By Senator Jorge Enrique Robledo,
Bogotá -- April 3, 2009
Every State has the duty and the right to militarily confront those who illegally take up arms against it. Although increased spending on arms and training does tend to improve a military's combat capability, as can be seen by looking at what's happened in Colombia in recent years, at the same time this doesn't mean that the ends justify the means. Governments are entrusted with solemn obligations and under no circumstances should they violate the law. It's unacceptable to sacrifice national sovereignty to improve military performance, because a country that loses the capacity for self-determination will never be able to solve its own problems.
Andrés Pastrana, who was president of Colombia when Plan Colombia was hammered out, has confirmed that "the free trade agreement is a fundamental part of Plan Colombia" (Caracol Radio, 3/17/2008). The Plan also defines policy in every key aspect of the nation's economy. It affects fiscal and financial policy, the tax system, industry, salary rates, the environment, agriculture, health, education and foreign investment, in ways which are most beneficial to the North American elite. As if this weren't enough, in 2001 the Colombian finance minister, Juan Manuel Santos, signed a letter of intent titled "The IMF approves Plan Colombia". This alone, in a country less confused by government disinformation, would disqualify him as a presidential candidate (Santos plans to run for president in 2010).
If we consider just the economic losses caused by the importation of eight million tons of agricultural products --imports imposed by Plan Colombia of products that we can produce ourselves--, we realize how relatively small the sum of 7.814 billion dollars in U.S. military "aid" from 1999 to 2008 is. And while "aid" from Washington is small and short-term, "free trade" works on a large scale and is intended to be permanent. As history has shown, those who lose their national sovereignty also lose control of their economy. The systematic beautifying of Plan Colombia has sold the false notion that the Colombian military budget was largely covered by the plan's resources. But the money sent down from Washington represents only 13.7% of the total costs of the armed forces and the police, while we, Colombians, pay 86.3%. Also, it's false and misleading to say that Plan Colombia covers "social expenditures", when in reality not one U.S. cent is spent for that purpose.
The third declared objective of Plan Colombia is "to bring about negotiated peace agreements with the guerrillas". The weekly news magazine Semana (12/6/2007), quoting Caracol Radio and Channel RCN, reported that in the Foreign Relations Commission former president Andrés Pastrana said that the demilitarization of El Caguán, which Uribe sharply criticized at first, "was a demand made by the U.S. government", via Bill Clinton, who let him know that Plan Colombia would not be approved unless they sought a negotiated settlement to the armed conflict. The magazine also reports that Uribe, in response to Pastrana, could only come up with: "why didn't you say that from the beginning?" Neither the current president (Alvaro Uribe) nor any of the three preceding presidents (César Gaviria, Ernesto Samper, Andrés Pastrana) who were also present at the meeting denied what was reported in Semana. Even the withdrawal from El Caguán was ordered by Washington! Is it not imperialist for an anti-drug strategy to, on the one hand, force us to import the food that our agricultural workers and indigenous people can produce and, on the other hand, to have them sprayed like cockroaches, when these fellow Colombians are driven by poverty to plant coca? And it's obvious that the justification for Plan Colombia cannot be based on its results; even the U.S. State Department acknowledges that --after spraying more than a million hectares-- coca cultivation has increased from 122,000 to 160,000 hectares and the production of cocaine from 530 to 535 tons.

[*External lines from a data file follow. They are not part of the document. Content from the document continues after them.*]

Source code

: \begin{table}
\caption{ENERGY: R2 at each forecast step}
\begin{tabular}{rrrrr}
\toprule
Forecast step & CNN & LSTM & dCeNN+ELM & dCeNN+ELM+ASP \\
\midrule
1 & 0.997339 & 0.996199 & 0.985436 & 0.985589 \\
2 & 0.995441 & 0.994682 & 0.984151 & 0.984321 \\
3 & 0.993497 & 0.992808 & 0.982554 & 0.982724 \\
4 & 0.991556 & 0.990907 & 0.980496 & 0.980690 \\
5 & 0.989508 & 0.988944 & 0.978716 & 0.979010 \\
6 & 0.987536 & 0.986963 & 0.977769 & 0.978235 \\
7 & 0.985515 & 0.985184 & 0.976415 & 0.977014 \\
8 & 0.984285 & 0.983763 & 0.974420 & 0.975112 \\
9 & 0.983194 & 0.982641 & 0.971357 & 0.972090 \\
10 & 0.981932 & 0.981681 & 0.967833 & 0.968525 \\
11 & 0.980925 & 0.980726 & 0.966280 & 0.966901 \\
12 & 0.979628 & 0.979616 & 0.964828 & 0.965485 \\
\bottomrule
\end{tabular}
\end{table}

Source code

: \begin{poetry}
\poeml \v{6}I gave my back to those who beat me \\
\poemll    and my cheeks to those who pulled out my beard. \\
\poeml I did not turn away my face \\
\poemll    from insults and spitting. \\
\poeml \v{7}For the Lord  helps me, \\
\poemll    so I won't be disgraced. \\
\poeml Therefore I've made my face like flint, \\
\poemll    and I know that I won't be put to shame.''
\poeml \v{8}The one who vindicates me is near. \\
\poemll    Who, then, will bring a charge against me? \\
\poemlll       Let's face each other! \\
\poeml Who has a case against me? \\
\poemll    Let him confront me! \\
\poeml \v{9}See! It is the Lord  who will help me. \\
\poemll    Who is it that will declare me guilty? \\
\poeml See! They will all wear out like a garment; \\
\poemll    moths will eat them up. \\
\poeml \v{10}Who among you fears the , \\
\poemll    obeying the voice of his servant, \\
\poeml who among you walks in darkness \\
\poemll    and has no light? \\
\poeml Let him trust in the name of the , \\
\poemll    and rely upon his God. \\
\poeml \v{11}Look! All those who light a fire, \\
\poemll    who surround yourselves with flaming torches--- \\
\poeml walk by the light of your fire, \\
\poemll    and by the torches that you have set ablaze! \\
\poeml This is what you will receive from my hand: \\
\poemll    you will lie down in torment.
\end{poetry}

Furthermore, Plan Colombia also shows that the interests of Colombia and the United States can be --and in this case are-- quite different. The Plan's goal is not to eliminate drug trafficking but only to reduce it by 50%, as is stated in the text. Why? According to the architects of the Plan, when the supply of cocaine drops the price on the street will rise and the American youth consumer will have to "snort" fewer "lines". It's a market solution, as a neoliberal would say. But what's not mentioned is that if the consumer has to pay higher prices on the street, it's because the price drug traffickers can charge has also gone up; that's the way they maintain or increase their profits. It's clear that this doesn't benefit Colombia in the war on drugs.